É assim no Gerês. A caminhada não te obriga a ser um atleta experiente ou alguém habituado a lidar com muitas horas de marcha. Muito pelo contrário. É até melhor não possuir experiência alguma, pois o caminho te prepara da melhor forma, porque te trabalha de dentro para fora, aguçando os quatro sentidos.

A começar pelo olhar, a vista não alcança o deslumbre da imensidão verde e castanha, que se confunde com o barro e o azul do céu. Como é lindo o Gerês! A paleta das cores toca a alma e alegra o coração. Surpreende aqueles tons de amarelo e vermelho surgindo no meio do nada ao piscar dos olhos.

O silêncio nos permite ouvir o vento tocar as folhas com delicadeza o suficiente para lhes fazerem ecoar um som como de aplausos. E elas nos aplaudem enquanto passamos, como que felizes por estarmos ali.

Ou será que aplaudem o canto dos pássaros? Eles estão a cantar, afinal. Exibindo a sua afinação, cada um, ao seu modo, emite os seus sons, compondo uma trilha perfeita para a caminhada que está diante de nós.

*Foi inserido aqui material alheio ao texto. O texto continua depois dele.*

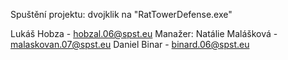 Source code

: Spuštění projektu: dvojklik na "RatTowerDefense.exe"

Lukáš Hobza - hobzal.06@spst.eu
Manažer: Natálie Malášková - malaskovan.07@spst.eu
Daniel Binar - binard.06@spst.eu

O cair das águas emite um som potente que faz bater o coração; um som que preenche o corpo e a alma. É divino!

Outro encantamento que nos toma, vem do cheiro verde da mata, de terra húmida, de pureza do ar. Os pulmões se enchem na mais pura fonte enquanto nos deliciamos com a melhor experiência olfativa que não se compara ao mais caro perfume.

O Gerês tem textura e é possível tocá-lo. Troncos, pedras, água, folhas, flores, todas nos promovem uma sensação de força e delicadeza ao mesmo tempo. Aquela imponência da natureza, com toda sua grandiosidade, permite que a toquemos e nos deixa desfrutar da sua magnitude ao simples esticar dos braços. Não é maravilhoso? Sentir a água gelada das cascatas escorrer nos pés enquanto se é tocado pelo vento fresco e pelo calor do sol é um deleite!

Tudo isso, por si só, é uma perfeição, cuja plenitude é alcançada pelos outros pés que estão ao nosso lado, igualmente a caminhar, com suas sensações e sentimentos, compartilhando histórias e sorrisos, e contemplando as dádivas do Gerês.

Estamos prontos agora para seguir, para enfrentar as tantas adversidades do dia-a-dia, mas não sem deixar um pouquinho de nós lá, e trazer muito do Gerês em nós.

Giro

“Quão bonito é o Gerês!”

Diria um brasileiro

“Bué de giro!” Era a expressão

Que usaria um português.

É assim que pretendo contar

Essa estória pra vocês.

 

Muita beleza se vê ali

Naquela paz sem igual

Com profundeza sentir

Um toque espiritual

 

A certeza divina

Expressa pela criação

De tão bela obra-prima

Ao alcance de nossas mãos.

 

As belezas bastariam

Se fossem elas só

E até serviriam,

Mas não foi o único pró.

 

As pessoas que lá estavam

Realizando a caminhada

Com a beleza contrastavam

Engrandecendo às risadas

 

Eram conversas meio soltas

Sobre tudo, e também nada

De rotina, e até bobas,

Mas ao lado da passada.

 

Teve também quem parou

Ouviu e refletiu

Quem observou o canto dos pássaros

Viu uma flor e sorriu

 

Houve momento de tristeza

Dor e solidão

Mas que trouxeram a certeza

Da importância da reflexão

 

Aprendemos que os riscos

Fatalmente virão

É uma questão de esperar por eles

Estejam prontos ou não.

 

Respirar o oxigénio

Purinho, direto da fonte

Ver uma cascata (ou cachoeira)

Ao atravessar uma ponte

 

Aprendi com um egípcio que a casa

É onde a família está

E que não importa onde esteja

Com os seus terá seu lar

 

Eu vi um guineense

Sorrir com o olhar

E extravasar pelo sorriso

A beleza daquele lugar

Repetimos aos caminhantes 

“Shalom, Meu irmão!”

Desejando alegremente a paz

Pedimos o amor a eles

Momento que não esquecerei jamais

 

Nos fartamos de comida

Mas também de muito amor

A partir da palavra ouvida

De Deus, nosso Senhor

 

Foram belas as paisagens,

E também o que ficou

Em nós, como caminhantes

E no Gerês, o que de nós ecoou.


Kelly Coelho
| Doutoramento em Direito (UMinho)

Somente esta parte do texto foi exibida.